### Task description
Retype each record below word for word. Leave the pictures out.

Content starts

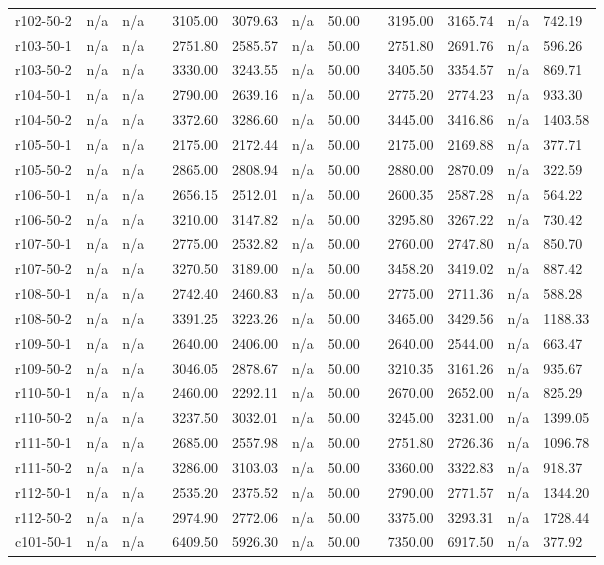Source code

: \documentclass[final,5p,times,twocolumn]{elsarticle}
\begin{document}
{{{{{{{{{{{{{\begin{longtable}{l l l l l l l l l l l l l}
r102-50-2& n/a& n/a&&3105.00& 3079.63& n/a& 50.00&&3195.00& 3165.74& n/a& 742.19\\
r103-50-1& n/a& n/a&&2751.80& 2585.57& n/a& 50.00&&2751.80& 2691.76& n/a& 596.26\\
r103-50-2& n/a& n/a&&3330.00& 3243.55& n/a& 50.00&&3405.50& 3354.57& n/a& 869.71\\
r104-50-1& n/a& n/a&&2790.00& 2639.16& n/a& 50.00&&2775.20& 2774.23& n/a& 933.30\\
r104-50-2& n/a& n/a&&3372.60& 3286.60& n/a& 50.00&&3445.00& 3416.86& n/a& 1403.58\\
r105-50-1& n/a& n/a&&2175.00& 2172.44& n/a& 50.00&&2175.00& 2169.88& n/a& 377.71\\
r105-50-2& n/a& n/a&&2865.00& 2808.94& n/a& 50.00&&2880.00& 2870.09& n/a& 322.59\\
r106-50-1& n/a& n/a&&2656.15& 2512.01& n/a& 50.00&&2600.35& 2587.28& n/a& 564.22\\
r106-50-2& n/a& n/a&&3210.00& 3147.82& n/a& 50.00&&3295.80& 3267.22& n/a& 730.42\\
r107-50-1& n/a& n/a&&2775.00& 2532.82& n/a& 50.00&&2760.00& 2747.80& n/a& 850.70\\
r107-50-2& n/a& n/a&&3270.50& 3189.00& n/a& 50.00&&3458.20& 3419.02& n/a& 887.42\\
r108-50-1& n/a& n/a&&2742.40& 2460.83& n/a& 50.00&&2775.00& 2711.36& n/a& 588.28\\
r108-50-2& n/a& n/a&&3391.25& 3223.26& n/a& 50.00&&3465.00& 3429.56& n/a& 1188.33\\
r109-50-1& n/a& n/a&&2640.00& 2406.00& n/a& 50.00&&2640.00& 2544.00& n/a& 663.47\\
r109-50-2& n/a& n/a&&3046.05& 2878.67& n/a& 50.00&&3210.35& 3161.26& n/a& 935.67\\
r110-50-1& n/a& n/a&&2460.00& 2292.11& n/a& 50.00&&2670.00& 2652.00& n/a& 825.29\\
r110-50-2& n/a& n/a&&3237.50& 3032.01& n/a& 50.00&&3245.00& 3231.00& n/a& 1399.05\\
r111-50-1& n/a& n/a&&2685.00& 2557.98& n/a& 50.00&&2751.80& 2726.36& n/a& 1096.78\\
r111-50-2& n/a& n/a&&3286.00& 3103.03& n/a& 50.00&&3360.00& 3322.83& n/a& 918.37\\
r112-50-1& n/a& n/a&&2535.20& 2375.52& n/a& 50.00&&2790.00& 2771.57& n/a& 1344.20\\
r112-50-2& n/a& n/a&&2974.90& 2772.06& n/a& 50.00&&3375.00& 3293.31& n/a& 1728.44\\
c101-50-1& n/a& n/a&&6409.50& 5926.30& n/a& 50.00&&7350.00& 6917.50& n/a& 377.92\\

\end{longtable}}}}}}}}}}}}}}
\end{document}
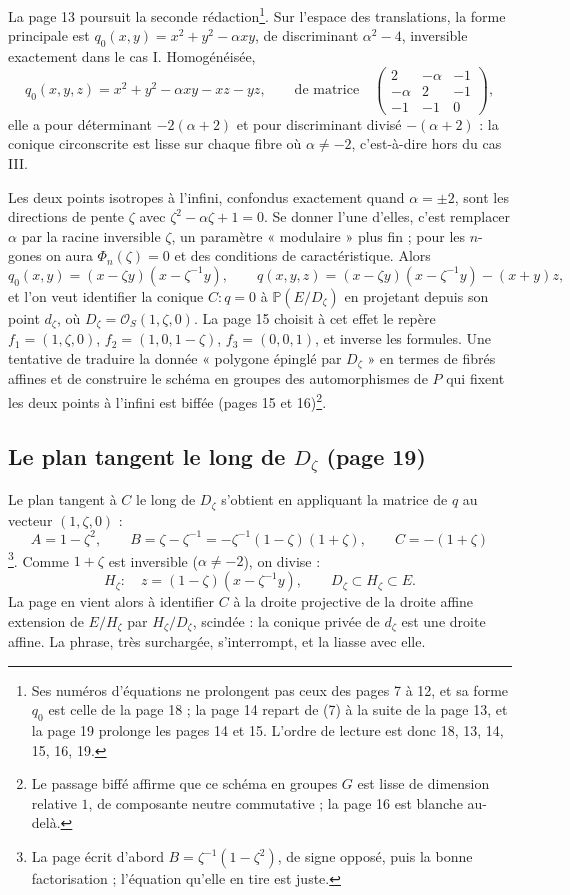 \documentclass[11pt,a4paper]{article}
\begin{document}
La page 13 poursuit la seconde rédaction\footnote{Ses numéros d'équations ne
prolongent pas ceux des pages 7 à 12, et sa forme $q_0$ est celle de la page
18 ; la page 14 repart de (7) à la suite de la page 13, et la page 19 prolonge
les pages 14 et 15. L'ordre de lecture est donc 18, 13, 14, 15, 16, 19.}. Sur
l'espace des translations, la forme principale est $q_0(x, y) = x^2 + y^2 -
\alpha xy$, de discriminant $\alpha^2 - 4$, inversible exactement dans le cas I.
Homogénéisée,
\[
  q_0(x, y, z) = x^2 + y^2 - \alpha xy - xz - yz, \qquad
  \text{de matrice} \quad
  \begin{pmatrix} 2 & -\alpha & -1 \\ -\alpha & 2 & -1 \\ -1 & -1 & 0 \end{pmatrix},
\]
elle a pour déterminant $-2(\alpha + 2)$ et pour discriminant divisé $-(\alpha +
2)$ : la conique circonscrite est lisse sur chaque fibre où $\alpha \neq -2$,
c'est-à-dire hors du cas III.

Les deux points isotropes à l'infini, confondus exactement quand $\alpha = \pm 2$,
sont les directions de pente $\zeta$ avec $\zeta^2 - \alpha\zeta + 1 = 0$. Se donner
l'une d'elles, c'est remplacer $\alpha$ par la racine inversible $\zeta$, un
paramètre « modulaire » plus fin ; pour les $n$-gones on aura $\Phi_n(\zeta) = 0$
et des conditions de caractéristique. Alors
\[
  q_0(x, y) = (x - \zeta y)(x - \zeta^{-1}y), \qquad
  q(x, y, z) = (x - \zeta y)(x - \zeta^{-1}y) - (x + y)z ,
\]
et l'on veut identifier la conique $C : q = 0$ à $\mathbb{P}(E/D_\zeta)$ en projetant
depuis son point $d_\zeta$, où $D_\zeta = \mathcal{O}_S(1, \zeta, 0)$. La page 15
choisit à cet effet le repère $f_1 = (1, \zeta, 0)$, $f_2 = (1, 0, 1 - \zeta)$, $f_3
= (0, 0, 1)$, et inverse les formules. Une tentative de traduire la donnée
« polygone épinglé par $D_\zeta$ » en termes de fibrés affines et de construire
le schéma en groupes des automorphismes de $P$ qui fixent les deux points à
l'infini est biffée (pages 15 et 16)\footnote{Le passage biffé affirme que ce
schéma en groupes $G$ est lisse de dimension relative $1$, de composante neutre
commutative ; la page 16 est blanche au-delà.}.

\subsection*{Le plan tangent le long de $D_\zeta$ (page 19)}

Le plan tangent à $C$ le long de $D_\zeta$ s'obtient en appliquant la matrice de
$q$ au vecteur $(1, \zeta, 0)$ :
\[
  A = 1 - \zeta^2, \qquad B = \zeta - \zeta^{-1} = -\zeta^{-1}(1 - \zeta)(1 + \zeta),
  \qquad C = -(1 + \zeta)
\]
\footnote{La page écrit d'abord $B = \zeta^{-1}(1 - \zeta^2)$, de signe opposé,
puis la bonne factorisation ; l'équation qu'elle en tire est juste.}. Comme $1
+ \zeta$ est inversible ($\alpha \neq -2$), on divise :
\[
  H_\zeta : \quad z = (1 - \zeta)(x - \zeta^{-1}y), \qquad D_\zeta \subset H_\zeta
  \subset E .
\]
La page en vient alors à identifier $C$ à la droite projective de la droite
affine extension de $E/H_\zeta$ par $H_\zeta/D_\zeta$, scindée : la conique privée de
$d_\zeta$ est une droite affine. La phrase, très surchargée, s'interrompt, et la
liasse avec elle.
\end{document}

Content ends

### Solution for this problem
Source code

: \documentclass[final,5p,times,twocolumn]{elsarticle}
\begin{document}
{{{{{{{{{{{{{\begin{longtable}{l l l l l l l l l l l l l}
r102-50-2& n/a& n/a&&3105.00& 3079.63& n/a& 50.00&&3195.00& 3165.74& n/a& 742.19\\
r103-50-1& n/a& n/a&&2751.80& 2585.57& n/a& 50.00&&2751.80& 2691.76& n/a& 596.26\\
r103-50-2& n/a& n/a&&3330.00& 3243.55& n/a& 50.00&&3405.50& 3354.57& n/a& 869.71\\
r104-50-1& n/a& n/a&&2790.00& 2639.16& n/a& 50.00&&2775.20& 2774.23& n/a& 933.30\\
r104-50-2& n/a& n/a&&3372.60& 3286.60& n/a& 50.00&&3445.00& 3416.86& n/a& 1403.58\\
r105-50-1& n/a& n/a&&2175.00& 2172.44& n/a& 50.00&&2175.00& 2169.88& n/a& 377.71\\
r105-50-2& n/a& n/a&&2865.00& 2808.94& n/a& 50.00&&2880.00& 2870.09& n/a& 322.59\\
r106-50-1& n/a& n/a&&2656.15& 2512.01& n/a& 50.00&&2600.35& 2587.28& n/a& 564.22\\
r106-50-2& n/a& n/a&&3210.00& 3147.82& n/a& 50.00&&3295.80& 3267.22& n/a& 730.42\\
r107-50-1& n/a& n/a&&2775.00& 2532.82& n/a& 50.00&&2760.00& 2747.80& n/a& 850.70\\
r107-50-2& n/a& n/a&&3270.50& 3189.00& n/a& 50.00&&3458.20& 3419.02& n/a& 887.42\\
r108-50-1& n/a& n/a&&2742.40& 2460.83& n/a& 50.00&&2775.00& 2711.36& n/a& 588.28\\
r108-50-2& n/a& n/a&&3391.25& 3223.26& n/a& 50.00&&3465.00& 3429.56& n/a& 1188.33\\
r109-50-1& n/a& n/a&&2640.00& 2406.00& n/a& 50.00&&2640.00& 2544.00& n/a& 663.47\\
r109-50-2& n/a& n/a&&3046.05& 2878.67& n/a& 50.00&&3210.35& 3161.26& n/a& 935.67\\
r110-50-1& n/a& n/a&&2460.00& 2292.11& n/a& 50.00&&2670.00& 2652.00& n/a& 825.29\\
r110-50-2& n/a& n/a&&3237.50& 3032.01& n/a& 50.00&&3245.00& 3231.00& n/a& 1399.05\\
r111-50-1& n/a& n/a&&2685.00& 2557.98& n/a& 50.00&&2751.80& 2726.36& n/a& 1096.78\\
r111-50-2& n/a& n/a&&3286.00& 3103.03& n/a& 50.00&&3360.00& 3322.83& n/a& 918.37\\
r112-50-1& n/a& n/a&&2535.20& 2375.52& n/a& 50.00&&2790.00& 2771.57& n/a& 1344.20\\
r112-50-2& n/a& n/a&&2974.90& 2772.06& n/a& 50.00&&3375.00& 3293.31& n/a& 1728.44\\
c101-50-1& n/a& n/a&&6409.50& 5926.30& n/a& 50.00&&7350.00& 6917.50& n/a& 377.92\\

\end{longtable}}}}}}}}}}}}}}
\end{document}
 \documentclass[11pt,a4paper]{article}
\begin{document}
La page 13 poursuit la seconde rédaction\footnote{Ses numéros d'équations ne
prolongent pas ceux des pages 7 à 12, et sa forme $q_0$ est celle de la page
18 ; la page 14 repart de (7) à la suite de la page 13, et la page 19 prolonge
les pages 14 et 15. L'ordre de lecture est donc 18, 13, 14, 15, 16, 19.}. Sur
l'espace des translations, la forme principale est $q_0(x, y) = x^2 + y^2 -
\alpha xy$, de discriminant $\alpha^2 - 4$, inversible exactement dans le cas I.
Homogénéisée,
\[
  q_0(x, y, z) = x^2 + y^2 - \alpha xy - xz - yz, \qquad
  \text{de matrice} \quad
  \begin{pmatrix} 2 & -\alpha & -1 \\ -\alpha & 2 & -1 \\ -1 & -1 & 0 \end{pmatrix},
\]
elle a pour déterminant $-2(\alpha + 2)$ et pour discriminant divisé $-(\alpha +
2)$ : la conique circonscrite est lisse sur chaque fibre où $\alpha \neq -2$,
c'est-à-dire hors du cas III.

Les deux points isotropes à l'infini, confondus exactement quand $\alpha = \pm 2$,
sont les directions de pente $\zeta$ avec $\zeta^2 - \alpha\zeta + 1 = 0$. Se donner
l'une d'elles, c'est remplacer $\alpha$ par la racine inversible $\zeta$, un
paramètre « modulaire » plus fin ; pour les $n$-gones on aura $\Phi_n(\zeta) = 0$
et des conditions de caractéristique. Alors
\[
  q_0(x, y) = (x - \zeta y)(x - \zeta^{-1}y), \qquad
  q(x, y, z) = (x - \zeta y)(x - \zeta^{-1}y) - (x + y)z ,
\]
et l'on veut identifier la conique $C : q = 0$ à $\mathbb{P}(E/D_\zeta)$ en projetant
depuis son point $d_\zeta$, où $D_\zeta = \mathcal{O}_S(1, \zeta, 0)$. La page 15
choisit à cet effet le repère $f_1 = (1, \zeta, 0)$, $f_2 = (1, 0, 1 - \zeta)$, $f_3
= (0, 0, 1)$, et inverse les formules. Une tentative de traduire la donnée
« polygone épinglé par $D_\zeta$ » en termes de fibrés affines et de construire
le schéma en groupes des automorphismes de $P$ qui fixent les deux points à
l'infini est biffée (pages 15 et 16)\footnote{Le passage biffé affirme que ce
schéma en groupes $G$ est lisse de dimension relative $1$, de composante neutre
commutative ; la page 16 est blanche au-delà.}.

\subsection*{Le plan tangent le long de $D_\zeta$ (page 19)}

Le plan tangent à $C$ le long de $D_\zeta$ s'obtient en appliquant la matrice de
$q$ au vecteur $(1, \zeta, 0)$ :
\[
  A = 1 - \zeta^2, \qquad B = \zeta - \zeta^{-1} = -\zeta^{-1}(1 - \zeta)(1 + \zeta),
  \qquad C = -(1 + \zeta)
\]
\footnote{La page écrit d'abord $B = \zeta^{-1}(1 - \zeta^2)$, de signe opposé,
puis la bonne factorisation ; l'équation qu'elle en tire est juste.}. Comme $1
+ \zeta$ est inversible ($\alpha \neq -2$), on divise :
\[
  H_\zeta : \quad z = (1 - \zeta)(x - \zeta^{-1}y), \qquad D_\zeta \subset H_\zeta
  \subset E .
\]
La page en vient alors à identifier $C$ à la droite projective de la droite
affine extension de $E/H_\zeta$ par $H_\zeta/D_\zeta$, scindée : la conique privée de
$d_\zeta$ est une droite affine. La phrase, très surchargée, s'interrompt, et la
liasse avec elle.
\end{document}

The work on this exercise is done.